Philosophical Anchors: Posthumanism, Deconstruction, and the End of Grand Narratives
Lyotard and the Fragmented Myth
The work rejects a singular "truth" of Van Gogh's portrait, proposing instead a micronarrative—salt as a fleeting and granular metaphor for value. This is in keeping with Lyotard's postmodern condition, where grand narratives (such as the canon of art history) dissolve into localized and subjective truths.
Haraway's Cyborg and the Digital Hybrid
The physical-digital hybrid medium literalizes Haraway's "cyborg ontology." The canvas is no longer a stable object, but a node in a network of reproductions (digitized painting, animated fragments), challenging the original/copy dichotomy.
Derrida's Trace and the Palimpsest
The hand-cut layers effect a spectral erasure: Van Gogh's features are no longer visible, but subsumed into new abstract allegories.
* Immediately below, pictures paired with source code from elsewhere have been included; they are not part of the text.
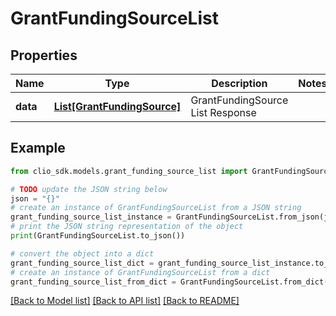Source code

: # GrantFundingSourceList


## Properties

Name | Type | Description | Notes
------------ | ------------- | ------------- | -------------
**data** | [**List[GrantFundingSource]**](GrantFundingSource.md) | GrantFundingSource List Response | 

## Example

```python
from clio_sdk.models.grant_funding_source_list import GrantFundingSourceList

# TODO update the JSON string below
json = "{}"
# create an instance of GrantFundingSourceList from a JSON string
grant_funding_source_list_instance = GrantFundingSourceList.from_json(json)
# print the JSON string representation of the object
print(GrantFundingSourceList.to_json())

# convert the object into a dict
grant_funding_source_list_dict = grant_funding_source_list_instance.to_dict()
# create an instance of GrantFundingSourceList from a dict
grant_funding_source_list_from_dict = GrantFundingSourceList.from_dict(grant_funding_source_list_dict)
```
[[Back to Model list]](../README.md#documentation-for-models) [[Back to API list]](../README.md#documentation-for-api-endpoints) [[Back to README]](../README.md)



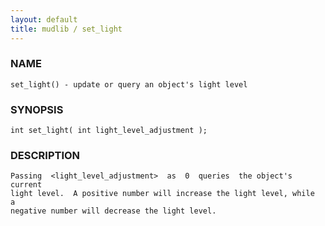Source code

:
 ```yaml
---
layout: default
title: mudlib / set_light
---
```






### NAME
    set_light() - update or query an object's light level


### SYNOPSIS
    int set_light( int light_level_adjustment );


### DESCRIPTION
    Passing  <light_level_adjustment>  as  0  queries  the object's current
    light level.  A positive number will increase the light level, while  a
    negative number will decrease the light level.



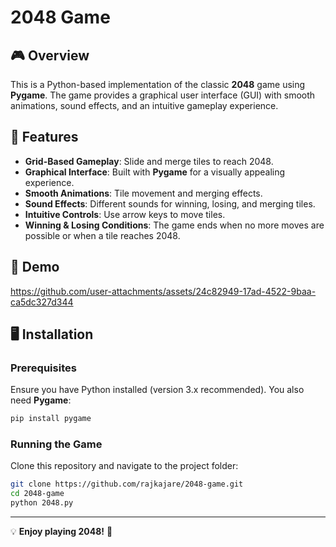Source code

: # 2048 Game

## 🎮 Overview
This is a Python-based implementation of the classic **2048** game using **Pygame**. The game provides a graphical user interface (GUI) with smooth animations, sound effects, and an intuitive gameplay experience.

## 📌 Features
- **Grid-Based Gameplay**: Slide and merge tiles to reach 2048.
- **Graphical Interface**: Built with **Pygame** for a visually appealing experience.
- **Smooth Animations**: Tile movement and merging effects.
- **Sound Effects**: Different sounds for winning, losing, and merging tiles.
- **Intuitive Controls**: Use arrow keys to move tiles.
- **Winning & Losing Conditions**: The game ends when no more moves are possible or when a tile reaches 2048.

## 🎥 Demo


https://github.com/user-attachments/assets/24c82949-17ad-4522-9baa-ca5dc327d344






## 🖥️ Installation
### Prerequisites
Ensure you have Python installed (version 3.x recommended). You also need **Pygame**:
```bash
pip install pygame
```

### Running the Game
Clone this repository and navigate to the project folder:
```bash
git clone https://github.com/rajkajare/2048-game.git
cd 2048-game
python 2048.py
```

---
💡 **Enjoy playing 2048!** 🚀
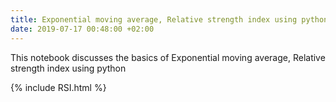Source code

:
 ```yaml
---
title: Exponential moving average, Relative strength index using python
date: 2019-07-17 00:48:00 +02:00
---
```


This notebook discusses the basics of Exponential moving average, Relative strength index using python



{% include RSI.html %}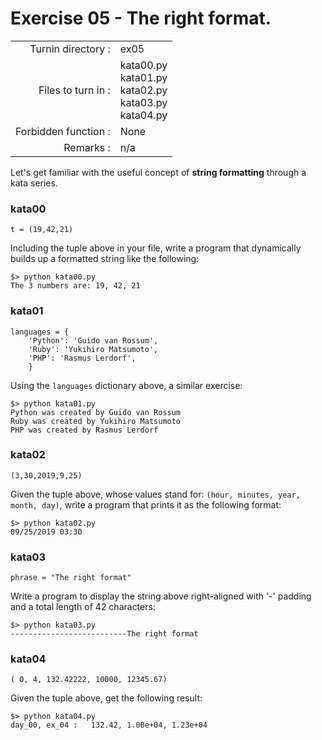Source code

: # Exercise 05 - The right format.

|                         |                    |
| -----------------------:| ------------------ |
|   Turnin directory :    |  ex05              |
|   Files to turn in :    |  kata00.py<br>kata01.py<br>kata02.py<br>kata03.py<br>kata04.py |
|   Forbidden function :  |  None              |
|   Remarks :             |  n/a               |

Let's get familiar with the useful concept of **string formatting** through a kata series.

### kata00

```
t = (19,42,21)
```

Including the tuple above in your file, write a program that dynamically builds up a formatted string like the following:

```console
$> python kata00.py
The 3 numbers are: 19, 42, 21
```

### kata01

```
languages = {
    'Python': 'Guido van Rossum',
    'Ruby': 'Yukihiro Matsumoto',
    'PHP': 'Rasmus Lerdorf',
    }
```

Using the `languages` dictionary above, a similar exercise:

```console
$> python kata01.py
Python was created by Guido van Rossum
Ruby was created by Yukihiro Matsumoto
PHP was created by Rasmus Lerdorf
```

### kata02

```
(3,30,2019,9,25)
```

Given the tuple above, whose values stand for: `(hour, minutes, year, month, day)`, write a program that prints it as the following format:

```console
$> python kata02.py
09/25/2019 03:30
```

### kata03

```
phrase = "The right format"
```

Write a program to display the string above right-aligned with '-' padding and a total length of 42 characters:

```console
$> python kata03.py
--------------------------The right format
```

### kata04

```
( 0, 4, 132.42222, 10000, 12345.67)
```

Given the tuple above, get the following result:

```console
$> python kata04.py
day_00, ex_04 :   132.42, 1.00e+04, 1.23e+04
```
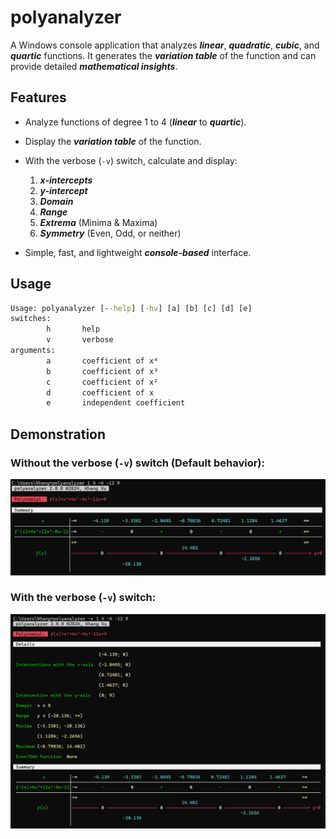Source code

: ﻿# polyanalyzer

A Windows console application that analyzes ***linear***, ***quadratic***, ***cubic***, and ***quartic*** functions. It generates the ***variation table*** of the function and can provide detailed ***mathematical insights***.

## Features

-   Analyze functions of degree 1 to 4 (***linear*** to ***quartic***).
-   Display the ***variation table*** of the function.
-   With the verbose (`-v`) switch, calculate and display:
    
    1.  ***x-intercepts***
    2.  ***y-intercept***
    3.  ***Domain***
    4.  ***Range***
    5.  ***Extrema*** (Minima & Maxima)
    6.  ***Symmetry*** (Even, Odd, or neither)

-   Simple, fast, and lightweight ***console-based*** interface.

## Usage

```cmd
Usage: polyanalyzer [--help] [-hv] [a] [b] [c] [d] [e]
switches:
        h       help
        v       verbose
arguments:
        a       coefficient of x⁴
        b       coefficient of x³
        c       coefficient of x²
        d       coefficient of x
        e       independent coefficient
```

## Demonstration

### Without the verbose (`-v`) switch (Default behavior):

![Default Behavior](!docs/Default%20Behavior.png)

### With the verbose (`-v`) switch:

![Verbose](!docs/Verbose.png)
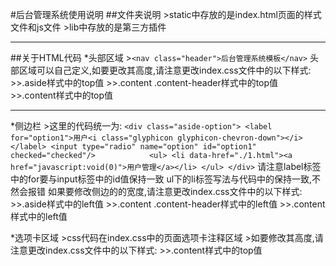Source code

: #后台管理系统使用说明
##文件夹说明
	>static中存放的是index.html页面的样式文件和js文件
	>lib中存放的是第三方插件
*********

##关于HTML代码
*头部区域
	>`<nav class="header">后台管理系统模板</nav>`
	头部区域可以自己定义,如要更改其高度,请注意更改index.css文件中的以下样式:
	>>.aside样式中的top值
	>>.content .content-header样式中的top值
	>>.content样式中的top值

********

*侧边栏
	>这里的代码统一为:
	```
	<div class="aside-option">
		<label for="option1">用户<i class="glyphicon glyphicon-chevron-down"></i></label>
		<input type="radio" name="option" id="option1" checked="checked"/>           
		<ul>
			<li data-href="./1.html"><a href="javascript:void(0)">用户管理</a></li>
		</ul>
	</div>
	```
	请注意label标签中的for要与input标签中的id值保持一致
	ul下的li标签写法与代码中的保持一致,不然会报错
	如果要修改侧边的的宽度,请注意更改index.css文件中的以下样式:
	>>.aside样式中的left值
	>>.content .content-header样式中的left值
	>>.content样式中的left值

*选项卡区域
	>css代码在index.css中的页面选项卡注释区域
	>如要修改其高度,请注意更改index.css文件中的以下样式:
	>>.content样式中的top值

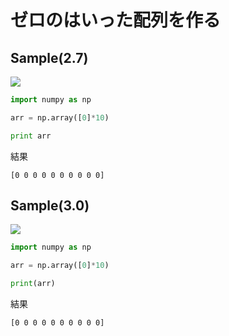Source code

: # ゼロのはいった配列を作る

## Sample(2.7)

![](/img/np_zeroarray.png)

```python
import numpy as np

arr = np.array([0]*10)

print arr
```

結果
```shell
[0 0 0 0 0 0 0 0 0 0]
```

## Sample(3.0)

![](/img/np_zeroarray.png)

```python
import numpy as np

arr = np.array([0]*10)

print(arr)
```

結果
```shell
[0 0 0 0 0 0 0 0 0 0]
```
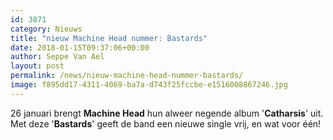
 ```yaml
---
id: 3871
category: Nieuws
title: "nieuw Machine Head nummer: Bastards"
date: 2018-01-15T09:37:06+00:00
author: Seppe Van Ael
layout: post
permalink: /news/nieuw-machine-head-nummer-bastards/
image: f895dd17-4311-4069-ba7a-d743f25fccbe-e1516008867246.jpg
---
```

26 januari brengt **Machine Head** hun alweer negende album '**Catharsis**' uit. Met deze '**Bastards**' geeft de band een nieuwe single vrij, en wat voor één!
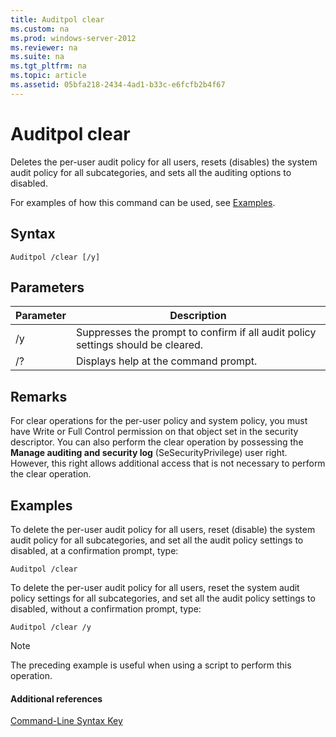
 ```yaml
---
title: Auditpol clear
ms.custom: na
ms.prod: windows-server-2012
ms.reviewer: na
ms.suite: na
ms.tgt_pltfrm: na
ms.topic: article
ms.assetid: 05bfa218-2434-4ad1-b33c-e6fcfb2b4f67
---
```

# Auditpol clear
Deletes the per\-user audit policy for all users, resets \(disables\) the system audit policy for all subcategories, and sets all the auditing options to disabled.  
  
For examples of how this command can be used, see [Examples](#BKMK_examples).  
  
## Syntax  
  
```  
Auditpol /clear [/y]  
```  
  
## Parameters  
  
|Parameter|Description|  
|-------------|---------------|  
|\/y|Suppresses the prompt to confirm if all audit policy settings should be cleared.|  
|\/?|Displays help at the command prompt.|  
  
## Remarks  
For clear operations for the per\-user policy and system policy, you must have Write or Full Control permission on that object set in the security descriptor. You can also perform the clear operation by possessing the **Manage auditing and security log** \(SeSecurityPrivilege\) user right. However, this right allows additional access that is not necessary to perform the clear operation.  
  
## <a name="BKMK_examples"></a>Examples  
To delete the per\-user audit policy for all users, reset \(disable\) the system audit policy for all subcategories, and set all the audit policy settings to disabled, at a confirmation prompt, type:  
  
```  
Auditpol /clear  
```  
  
To delete the per\-user audit policy for all users, reset the system audit policy settings for all subcategories, and set all the audit policy settings to disabled, without a confirmation prompt, type:  
  
```  
Auditpol /clear /y  
```  
  
> [!NOTE]  
> The preceding example is useful when using a script to perform this operation.  
  
#### Additional references  
[Command-Line Syntax Key](../Topic/Command-Line-Syntax-Key.md)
This mirrors Derrida's trace, where meaning is perpetually deferred by reinterpretation.
Xanthopsia as Post-Digital Vision
The yellow-dominated palette (xanthopsia) refracts Van Gogh's hallucinatory luminosity into a posthuman optimism—a utopian glow emerging from the "darkness" of algorithmic alienation.
The eroded but enduring "stone" motif echoes Van Gogh's legacy: a cultural touchstone worn by reinterpretation, yet still abrasive in its emotional resonance. Conclusion: A Technognostic Ritual
"Salted Stone" is not a simple homage, but a transfigurative act—a subrealist alchemy where:
Salt = the data of history, the residue of meaning.
Stone = the classical artwork, now porous and changing.
Digital animation = the algorithmic tides that reshape perception.
I propose art as a knot where past and future, analog and digital, sacred and algorithmic intertwine—a new myth for an era of flux. The work becomes a slow ritual echoing the history of contemporary art.
Tribute to Van Gogh : « Portrait of Madame Augustine Roulin »
Original at : Sammlung Oskar Reinhart «Am Römerholz»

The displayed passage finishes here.